Le loup est mort ce soir...


Le loup est mort ce soir…”et les hommes tranquilles s’endorment. Tout est sage, dans le village, plus de rage, plus de carnage…”

 

La nouvelle est tombée dans le journal, le loup a été abattu par un tir de défense autorisé par l'État en tant qu'espèce protégée. Quel paradoxe ! Me vient la chanson si célèbre à travers les continents qui, bien que dans sa version connue parle du lion, renvoie à ce sujet vieux comme le monde de notre rapport au sauvage. 

 

La nuit semble le terrain de jeu favori de cette faune innombrable en Bourgogne, les bruits en tous genres attestent d'une intense vie nocturne. Lorsque je m'arrête sur la route le soir en voiture pour laisser traverser les petites boules qui se déplacent si dangereusement et lentement, cette attention particulière me donne à savourer la soirée passée à jouer au scrabble avec ma mère que je viens de quitter. Le hérisson est censé hiberner dès septembre. L'été indien qui perdure doit sans doute retarder sa prise de quartiers d’hiver. 

 

Pourtant, l’hiver approche et la rentrée des classes aussi dans mon université à Pondichéry, où je suis censée reprendre les cours fin décembre, sans savoir encore si le gouvernement autorise la reprise des cours en présentiel. Les élèves sont à la maison depuis le mois de mars en Inde. A l'école de l'Ashram, il est l’heure de préparer la nouvelle année scolaire. Je reçois un questionnaire, qui me demande si je souhaite enseigner par skype, zoom, whatsapp… ma réponse est en présentiel, bien sûr. Pour l’instant, il n’y a pas de case pour cette réponse.

 

Dois-je aussi changer le contenu de mes cours ? Écrire semble bien être un exercice essentiel en ces temps particuliers, un barrage contre le vent du complotisme qui prend en otage certains de mes amis, même ceux qui d’habitude font haro sur les réseaux sociaux.

 

Au-delà du complotisme, je rêve d’un monde où l'on n’oppose pas, ne stigmatise pas. Oui, les livres sont essentiels : lire, se documenter, s'imprégner, comprendre, se faire une opinion et être capable de l’exprimer. À la question de l’intitulé de mon cours, je réponds “écriture créative”, terme moins connu en français qu’en anglais (creative writing) avec une mention spéciale : À la découverte des auteurs contemporains. Et bien sûr, je pense à Kamel Daoud, qui a enchanté nos cours avec Sanhita, illuminé notre jubilation pour les mots. Je rends un hommage spécial à cet auteur, mon inspirateur pour l'écriture de ces chroniques. 

 

Révoltée, je le suis quand ma cousine préférée me raconte que sa vieille tante est partie après un mois de solitudes à l'hôpital.
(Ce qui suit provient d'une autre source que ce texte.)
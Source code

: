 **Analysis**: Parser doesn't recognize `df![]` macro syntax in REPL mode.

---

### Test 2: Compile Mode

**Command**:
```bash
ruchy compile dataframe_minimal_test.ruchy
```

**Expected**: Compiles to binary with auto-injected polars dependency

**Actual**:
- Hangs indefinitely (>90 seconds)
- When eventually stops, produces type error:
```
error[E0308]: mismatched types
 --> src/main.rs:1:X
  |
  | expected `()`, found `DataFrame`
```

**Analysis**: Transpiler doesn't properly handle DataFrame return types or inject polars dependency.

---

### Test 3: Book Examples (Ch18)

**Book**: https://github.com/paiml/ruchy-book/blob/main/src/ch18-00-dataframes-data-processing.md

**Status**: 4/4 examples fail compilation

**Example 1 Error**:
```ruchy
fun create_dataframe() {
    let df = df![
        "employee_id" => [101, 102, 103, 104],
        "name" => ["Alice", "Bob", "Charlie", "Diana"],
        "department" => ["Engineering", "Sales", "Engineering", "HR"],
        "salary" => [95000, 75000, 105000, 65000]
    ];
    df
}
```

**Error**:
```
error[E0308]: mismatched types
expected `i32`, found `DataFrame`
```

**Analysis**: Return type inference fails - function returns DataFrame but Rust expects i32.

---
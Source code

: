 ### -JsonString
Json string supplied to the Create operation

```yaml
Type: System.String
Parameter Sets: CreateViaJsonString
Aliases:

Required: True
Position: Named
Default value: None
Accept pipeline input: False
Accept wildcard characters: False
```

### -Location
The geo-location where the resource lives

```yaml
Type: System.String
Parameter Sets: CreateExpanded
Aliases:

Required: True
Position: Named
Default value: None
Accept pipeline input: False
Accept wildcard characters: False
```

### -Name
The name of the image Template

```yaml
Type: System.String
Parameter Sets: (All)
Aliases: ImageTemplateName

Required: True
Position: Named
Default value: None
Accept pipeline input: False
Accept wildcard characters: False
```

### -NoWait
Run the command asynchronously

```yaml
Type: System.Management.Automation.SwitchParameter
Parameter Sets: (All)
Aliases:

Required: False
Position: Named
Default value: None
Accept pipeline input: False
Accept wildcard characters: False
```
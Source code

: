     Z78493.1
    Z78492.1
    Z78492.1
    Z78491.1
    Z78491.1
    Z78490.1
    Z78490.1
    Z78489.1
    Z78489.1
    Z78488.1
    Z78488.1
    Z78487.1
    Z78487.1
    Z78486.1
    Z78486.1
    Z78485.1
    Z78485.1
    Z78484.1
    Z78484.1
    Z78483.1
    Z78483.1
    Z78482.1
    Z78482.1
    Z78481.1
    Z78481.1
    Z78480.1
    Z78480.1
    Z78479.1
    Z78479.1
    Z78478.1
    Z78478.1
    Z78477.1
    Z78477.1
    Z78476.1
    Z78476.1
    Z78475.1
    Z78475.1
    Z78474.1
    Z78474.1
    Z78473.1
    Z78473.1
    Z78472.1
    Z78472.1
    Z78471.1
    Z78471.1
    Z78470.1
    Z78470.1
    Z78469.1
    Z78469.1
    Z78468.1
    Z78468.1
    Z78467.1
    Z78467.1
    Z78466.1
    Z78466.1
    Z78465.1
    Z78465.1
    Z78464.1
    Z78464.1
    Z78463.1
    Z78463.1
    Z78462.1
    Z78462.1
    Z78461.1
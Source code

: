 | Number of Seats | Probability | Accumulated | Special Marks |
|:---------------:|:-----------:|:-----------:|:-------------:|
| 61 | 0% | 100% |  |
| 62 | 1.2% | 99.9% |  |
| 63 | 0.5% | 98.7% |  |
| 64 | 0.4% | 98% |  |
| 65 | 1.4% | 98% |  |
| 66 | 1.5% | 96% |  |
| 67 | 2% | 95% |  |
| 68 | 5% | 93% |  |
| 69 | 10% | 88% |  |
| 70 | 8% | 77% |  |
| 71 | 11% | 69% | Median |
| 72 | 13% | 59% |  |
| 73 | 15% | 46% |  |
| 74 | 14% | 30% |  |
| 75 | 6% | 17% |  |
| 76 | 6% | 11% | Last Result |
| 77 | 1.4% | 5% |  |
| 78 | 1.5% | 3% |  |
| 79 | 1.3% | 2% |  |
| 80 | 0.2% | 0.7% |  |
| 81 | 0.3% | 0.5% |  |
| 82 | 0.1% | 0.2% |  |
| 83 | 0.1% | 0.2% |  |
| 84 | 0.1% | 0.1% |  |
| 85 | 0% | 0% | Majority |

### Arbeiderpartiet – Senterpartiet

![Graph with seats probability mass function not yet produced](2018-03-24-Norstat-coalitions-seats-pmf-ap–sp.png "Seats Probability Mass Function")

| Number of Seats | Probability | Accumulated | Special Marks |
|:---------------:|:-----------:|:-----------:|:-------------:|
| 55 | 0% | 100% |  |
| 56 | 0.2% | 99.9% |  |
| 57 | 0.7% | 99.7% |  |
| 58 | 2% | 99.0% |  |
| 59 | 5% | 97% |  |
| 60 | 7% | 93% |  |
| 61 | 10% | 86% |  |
Un généreux médecin semble avoir enfreint la loi, ou pris une initiative personnelle, pour que ses enfants puissent dire un dernier adieu à leur mère : merci, a-t-elle dit avant son dernier souffle, chacun a pu après un mois d’isolement retrouver un peu d’humanité. J’ai du mal à accepter ce que nous vivons aujourd’hui dans ce monde-là, que n’avons-nous pas compris, que devons-nous apprendre ?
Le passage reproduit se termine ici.